Libriarian: I think you are right… he is the youngest of five and knows how to get his way. Consequently, when he tries one of his “washing machine programs” and I recognize it as such I do not give in. Unfortunately, this feed back has NOT made him cease this behavior but has made things worse. You’d win the 10$ - I know that at this point he doesn’t want out of the relationship but I don’t yet either because I think it’s still salvageable.
KissingPro: If this relationship was less than 2 years old then I WOULD WALK rather than put up with this shit. I have encouraged him to go make friends but he says he is happy with the single one he has and that he wants more time with me.

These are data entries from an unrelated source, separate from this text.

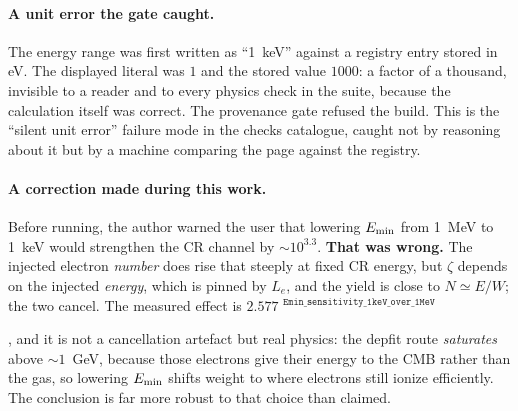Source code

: \documentclass[11pt,a4paper]{article}
\newif\ifprovdraft
\newcommand{\src}[1]{%
  \ifprovdraft
    \ifmmode{}^{\text{\color{gray}\scriptsize\texttt{#1}}}%
    \else{\color{gray}\scriptsize$^{\texttt{#1}}$}%
    \fi
  \fi}
\begin{document}
\paragraph{A unit error the gate caught.} The energy range was first written
as ``\SI{1}{\kilo\electronvolt}'' against a registry entry stored in eV. The
displayed literal was $1$ and the stored value $1000$: a factor of a thousand,
invisible to a reader and to every physics check in the suite, because the
calculation itself was correct. The provenance gate refused the build. This is the
``silent unit error'' failure mode in the checks catalogue, caught not by
reasoning about it but by a machine comparing the page against the registry.

\paragraph{A correction made during this work.} Before running, the author warned
the user that lowering $E_{\rm min}$ from 1~MeV to 1~keV would strengthen the CR
channel by $\sim10^{3.3}$. \textbf{That was wrong.} The injected electron
\emph{number} does rise that steeply at fixed CR energy, but $\zeta$ depends on
the injected \emph{energy}, which is pinned by $L_e$, and the yield is close to
$N\simeq E/W$; the two cancel. The measured effect is
$2.577$\src{Emin\_sensitivity\_1keV\_over\_1MeV}, and it is not a
cancellation artefact but real physics: the depfit route \emph{saturates} above
$\sim1$~GeV, because those electrons give their energy to the CMB rather than the
gas, so lowering $E_{\rm min}$ shifts weight to where electrons still ionize
efficiently. The conclusion is far more robust to that choice than claimed.
\end{document}
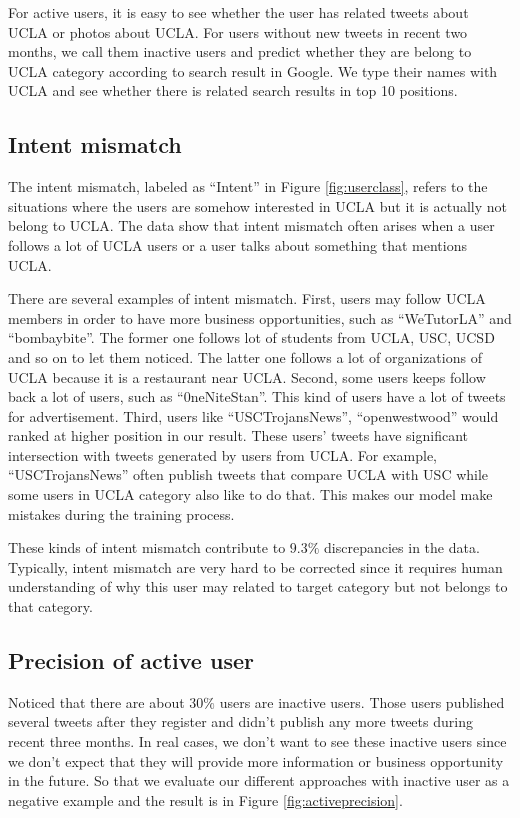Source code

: \documentclass{article}
\begin{document}
For active users, it is easy to see whether the user has related tweets about UCLA or photos about UCLA. For users without new tweets in recent two months, we call them inactive users and predict whether they are belong to UCLA category according to search result in Google. We type their names with UCLA and see whether there is related search results in top 10 positions.

\subsection{Intent mismatch}
The intent mismatch, labeled as ``Intent'' in Figure \ref{fig:userclass}, refers to the situations where the users are somehow interested in UCLA but it is actually not belong to UCLA. The data show that intent mismatch often arises when a user follows a lot of UCLA users or a user talks about something that mentions UCLA.

There are several examples of intent mismatch. First, users may follow UCLA members in order to have more business opportunities, such as ``WeTutorLA'' and ``bombaybite''. The former one follows lot of students from UCLA, USC, UCSD and so on to let them noticed. The latter one follows a lot of organizations of UCLA because it is a restaurant near UCLA. Second, some users keeps follow back a lot of users, such as ``0neNiteStan''. This kind of users have a lot of tweets for advertisement. Third, users like ``USCTrojansNews'', ``openwestwood'' would ranked at higher position in our result. These users' tweets have significant intersection with tweets generated by users from UCLA. For example, ``USCTrojansNews'' often publish tweets that compare UCLA with USC while some users in UCLA category also like to do that. This makes our model make mistakes during the training process.

These kinds of intent mismatch contribute to $9.3\%$ discrepancies in the data. Typically, intent mismatch are very hard to be corrected since it requires human understanding of why this user may related to target category but not belongs to that category.

\subsection{Precision of active user}

Noticed that there are about $30\%$ users are inactive users. Those users published several tweets after they register and didn't publish any more tweets during recent three months. In real cases, we don't want to see these inactive users since we don't expect that they will provide more information or business opportunity in the future. So that we evaluate our different approaches with inactive user as a negative example and the result is in Figure \ref{fig:activeprecision}.
\end{document}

Finally, he has in his mind that Cliff is my “boyfriend” and, depending on the fight some of my other friends get thrown into this category too. Nothing I say can change his mind; he knows what’s going on in my mind and I am just deceiving myself. I can say that Cliff is probably one of the best friends I’ve ever had and I do love him, but not in a sexual way. My partner hates my music, my truck, the Southeast Texas vernacular I occasionally use, my rifle, my hunting, my cell phone, my friends, and damn near every thing I do is either wrong or could be done better. On his end, I’m distant, spend no time with him, exclude him from my life, and am generally an asshole.
Is this fixable? The longer it goes on the less I think so. Your suggestions have been great and I sincerely thank you!